The Vickers ringfence is “full of holes ... that are likely to get bigger over time”, said Volcker. “The concept that different subsidiaries of a single commercial organisation can maintain total independence either in practice or in public perception is difficult to sustain.”
Oh – and the Vickers measures won’t be binding until 2019, giving our vociferous banking lobby plenty of time to water them down even more.This is a very important point: the focus of bank reform has been on complex rules and additional regulatory oversight. Both have been shown not to work.
Complex rules do not work because the banks use the loopholes in the rules to neuter the rules. Glass-Steagall was repealed because the banks had found so many ways around it that they had essentially rendered it ineffective.
Regulatory oversight does not work because regulators themselves are prone to industry capture. This capture can be top down (banks influence politicians) or bottom up (the revolving door).
In addition, there is an overlay of regulators failing in their primary responsibility: making sure that market participants have access to all the useful, relevant information in an appropriate, timely manner so they can make a fully informed investment decision.
There is a role for regulators assessing the risk of the banks so as to protect the taxpayers through their exposures to the banks through the deposit guarantee. However, this role does not require the regulators to be the only market participants with access to all the useful, relevant information.
In fact, the regulators could do a much better job of assessing risk, it they let the markets' analytical resources help them by requiring the banks to provide ultra transparency and disclose on an ongoing basis their current global asset, liability and off-balance sheet exposure details.

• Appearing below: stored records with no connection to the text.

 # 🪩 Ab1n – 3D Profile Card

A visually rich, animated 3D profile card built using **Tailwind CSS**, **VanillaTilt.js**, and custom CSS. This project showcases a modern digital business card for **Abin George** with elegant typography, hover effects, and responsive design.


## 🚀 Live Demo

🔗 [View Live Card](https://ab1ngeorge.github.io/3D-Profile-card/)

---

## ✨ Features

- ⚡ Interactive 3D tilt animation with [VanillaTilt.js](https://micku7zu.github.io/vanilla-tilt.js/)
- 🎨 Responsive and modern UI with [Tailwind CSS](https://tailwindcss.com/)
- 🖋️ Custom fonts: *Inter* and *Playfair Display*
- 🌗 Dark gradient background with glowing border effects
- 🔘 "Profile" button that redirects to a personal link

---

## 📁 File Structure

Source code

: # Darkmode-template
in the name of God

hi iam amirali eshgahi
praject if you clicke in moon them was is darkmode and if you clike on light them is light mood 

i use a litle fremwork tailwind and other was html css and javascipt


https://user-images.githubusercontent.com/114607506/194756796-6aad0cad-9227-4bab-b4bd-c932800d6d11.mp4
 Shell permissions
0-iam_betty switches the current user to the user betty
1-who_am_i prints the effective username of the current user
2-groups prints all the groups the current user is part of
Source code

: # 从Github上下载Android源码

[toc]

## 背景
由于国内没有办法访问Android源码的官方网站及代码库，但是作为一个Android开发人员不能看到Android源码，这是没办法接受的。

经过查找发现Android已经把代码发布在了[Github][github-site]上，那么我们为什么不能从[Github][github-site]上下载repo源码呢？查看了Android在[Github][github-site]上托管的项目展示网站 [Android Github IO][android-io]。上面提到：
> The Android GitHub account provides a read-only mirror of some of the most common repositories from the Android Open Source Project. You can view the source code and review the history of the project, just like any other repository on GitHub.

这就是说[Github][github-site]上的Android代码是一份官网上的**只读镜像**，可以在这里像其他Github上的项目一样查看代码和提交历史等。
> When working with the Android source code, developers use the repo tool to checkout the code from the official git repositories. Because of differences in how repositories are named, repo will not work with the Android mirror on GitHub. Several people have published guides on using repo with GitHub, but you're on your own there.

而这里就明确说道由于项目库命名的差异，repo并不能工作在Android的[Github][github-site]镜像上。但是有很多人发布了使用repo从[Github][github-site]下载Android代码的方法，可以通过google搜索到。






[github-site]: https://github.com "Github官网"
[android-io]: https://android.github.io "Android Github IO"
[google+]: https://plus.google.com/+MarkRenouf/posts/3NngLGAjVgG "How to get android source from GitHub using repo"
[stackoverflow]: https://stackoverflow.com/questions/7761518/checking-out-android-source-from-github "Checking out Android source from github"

This coming Thursday, the Office for National Statistics publishes its preliminary estimate of UK growth between July and September. If these third quarter numbers confirm that Britain is still in recession, and even if they don’t, their publication will mark the start of yet another chapter in the absurd “growth versus austerity” debate.
That discussion is based on a false dichotomy and is anyway a diversion from the real issue. For the only way genuinely to fix the UK economy is to fix the banks. I’ve said it before and I’ll say it again: there really is no alternative.Mr. Halligan makes a very important point that applies not only to the discussion of "growth versus austerity", but also to the discussion of financial reform. To date, it has all been a diversion from the real issue: fixing the banks.
This is no surprise as it reflects the original choice to pursue the Japanese Model for handling a bank solvency led financial crisis and protecting bank book capital levels and banker bonuses at all costs.
Were the Swedish Model for handling a bank solvency led financial crisis to be pursued, not only would the banks be fixed, the economy growing, social programs protected, but, we would set in place the few necessary financial reforms to reign in both banks and regulators and prevent a future financial crisis.